The gloomy forecast from leading economists came just days after the Fed implemented a seventh consecutive interest rate hike in an ongoing effort to tame inflation. Fed officials signaled they will hike rates more than they initially expected over time — fueling concerns among investors that the central bank will “oversteer” and cause a recession.
Economists did predict the Fed will make significant progress in its fight against inflation next year. Bloomberg polled 38 economists about their views in a survey conducted from Dec. 12 through Dec. 16.
Forecasts suggest the personal consumption expenditure price index — the Fed’s preferred gauge of inflation — will decline to 2.8% by the fourth quarter of 2023. It is currently at 5%. The core PCE index, which excludes volatile food and energy prices, is projected to sink to 3%.
Still, both numbers are expected to run above the Fed’s 2% target for inflation.

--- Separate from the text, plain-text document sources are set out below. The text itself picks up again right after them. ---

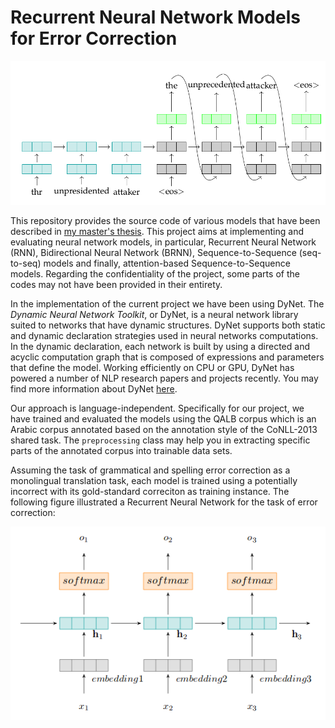 # Recurrent Neural Network Models for Error Correction

![An encoder-decoder model for error correction](imgs/encoder_decoder.png "Recurrent Neural Network" )

This repository provides the source code of various models that have been described in [my master's thesis](http://sinaahmadi.github.io/files/[SinaAhmadi]Masters_thesis.pdf). This project aims at implementing and evaluating neural network models, in particular, Recurrent Neural Network (RNN), Bidirectional Neural Network (BRNN), Sequence-to-Sequence (seq-to-seq) models and finally, attention-based Sequence-to-Sequence models. Regarding the confidentiality of the project, some parts of the codes may not have been provided in their entirety. 

In the implementation of the current project we have been using DyNet. The *Dynamic Neural Network Toolkit*, or DyNet, is a neural network library suited to networks that have dynamic structures.  DyNet supports both static and dynamic declaration strategies used in neural networks computations.  In the dynamic declaration, each network is built by using a directed and acyclic computation graph that is composed of expressions and parameters that define the model. Working efficiently on CPU or GPU, DyNet has powered a number of NLP research papers and projects recently. You may find more information about DyNet [here](http://dynet.readthedocs.io/en/latest/index.html#). 

Our approach is language-independent. Specifically for our project, we have trained and evaluated the models using the QALB corpus which is an Arabic corpus annotated based on the annotation style of the CoNLL-2013 shared task. The `preprocessing` class may help you in extracting specific parts of the annotated corpus into trainable data sets.

Assuming the task of grammatical and spelling error correction as a monolingual translation task, each model is trained using a potentially incorrect with its gold-standard correciton as training instance. The following figure illustrated a Recurrent Neural Network for the task of error correction: 

![RNN](imgs/RNN.png "Recurrent Neural Network")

Economists also predicted the US unemployment will rise throughout the year as Fed rate hikes cause more pain in the labor market, with the rate peaking at 4.9% in early 2024.
Fed Chair Jerome Powell said a “soft landing” for the US economy is still possible, even with more rate hikes expected.
“To the extent we need to keep rates higher and keep them there for longer and inflation moves up higher and higher, that narrows the runway,” Powell said. “But lower inflation ratings, if they persist, in time could make it more possible.”